WHAT IS BEING ASKED: Among the records below, count the lines where "collection" occurs, and report that total alone.

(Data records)
--------------------------------

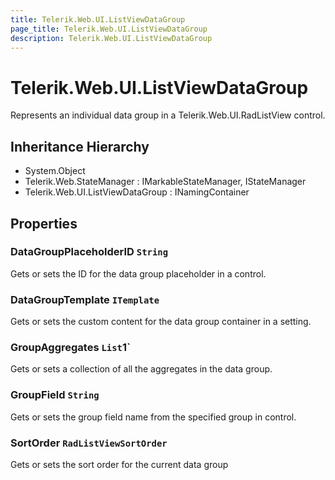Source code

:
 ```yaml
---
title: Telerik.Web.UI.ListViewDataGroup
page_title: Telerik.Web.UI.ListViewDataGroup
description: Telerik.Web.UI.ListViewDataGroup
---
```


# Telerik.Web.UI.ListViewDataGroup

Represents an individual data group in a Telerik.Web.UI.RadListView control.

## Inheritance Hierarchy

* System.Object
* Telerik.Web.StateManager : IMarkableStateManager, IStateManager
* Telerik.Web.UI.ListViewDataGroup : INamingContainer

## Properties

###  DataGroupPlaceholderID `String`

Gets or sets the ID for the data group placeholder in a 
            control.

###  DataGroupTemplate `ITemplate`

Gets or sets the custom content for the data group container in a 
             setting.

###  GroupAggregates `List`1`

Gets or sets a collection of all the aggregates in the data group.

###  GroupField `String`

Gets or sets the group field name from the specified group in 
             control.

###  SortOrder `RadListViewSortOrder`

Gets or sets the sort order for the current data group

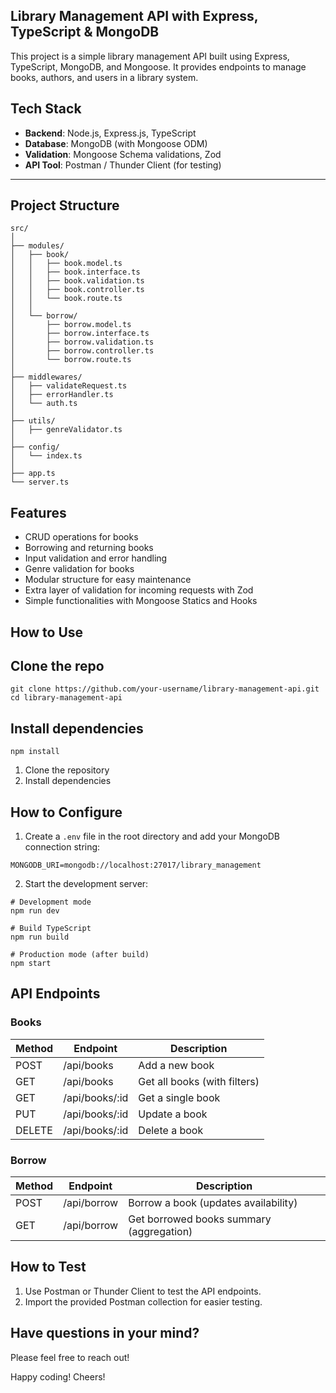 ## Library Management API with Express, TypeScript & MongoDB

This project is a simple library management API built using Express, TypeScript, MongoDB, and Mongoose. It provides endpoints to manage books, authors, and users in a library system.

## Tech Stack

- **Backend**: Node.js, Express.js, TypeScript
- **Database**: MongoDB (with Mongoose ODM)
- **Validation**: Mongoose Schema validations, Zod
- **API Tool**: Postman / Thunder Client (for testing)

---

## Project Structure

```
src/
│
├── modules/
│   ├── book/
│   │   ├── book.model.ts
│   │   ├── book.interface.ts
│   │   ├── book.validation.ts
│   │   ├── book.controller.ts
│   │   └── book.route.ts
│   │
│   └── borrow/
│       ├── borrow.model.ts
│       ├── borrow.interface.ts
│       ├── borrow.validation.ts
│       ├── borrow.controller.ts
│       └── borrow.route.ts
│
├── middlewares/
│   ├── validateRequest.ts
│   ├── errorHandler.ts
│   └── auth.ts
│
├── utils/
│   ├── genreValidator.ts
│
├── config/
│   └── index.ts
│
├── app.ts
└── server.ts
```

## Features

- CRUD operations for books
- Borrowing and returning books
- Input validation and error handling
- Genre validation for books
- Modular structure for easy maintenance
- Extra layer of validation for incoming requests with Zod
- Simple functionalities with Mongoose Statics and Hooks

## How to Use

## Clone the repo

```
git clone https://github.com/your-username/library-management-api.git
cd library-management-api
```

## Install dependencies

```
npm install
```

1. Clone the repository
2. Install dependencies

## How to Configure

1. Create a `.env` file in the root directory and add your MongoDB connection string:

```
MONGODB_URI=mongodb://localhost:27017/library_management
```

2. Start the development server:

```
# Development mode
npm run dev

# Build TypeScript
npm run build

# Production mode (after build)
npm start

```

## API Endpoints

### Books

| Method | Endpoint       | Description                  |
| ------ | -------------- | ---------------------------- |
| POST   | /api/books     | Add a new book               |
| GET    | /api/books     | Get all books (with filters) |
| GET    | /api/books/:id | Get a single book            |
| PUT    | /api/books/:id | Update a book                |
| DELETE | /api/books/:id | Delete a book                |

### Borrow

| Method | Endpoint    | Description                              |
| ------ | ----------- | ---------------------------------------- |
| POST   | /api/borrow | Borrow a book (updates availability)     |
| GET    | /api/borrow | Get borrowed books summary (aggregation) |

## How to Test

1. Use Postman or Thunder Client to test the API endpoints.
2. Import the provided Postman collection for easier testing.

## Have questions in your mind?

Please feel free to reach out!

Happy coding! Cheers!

--------------------------------

OUTPUT OF THE TASK: 2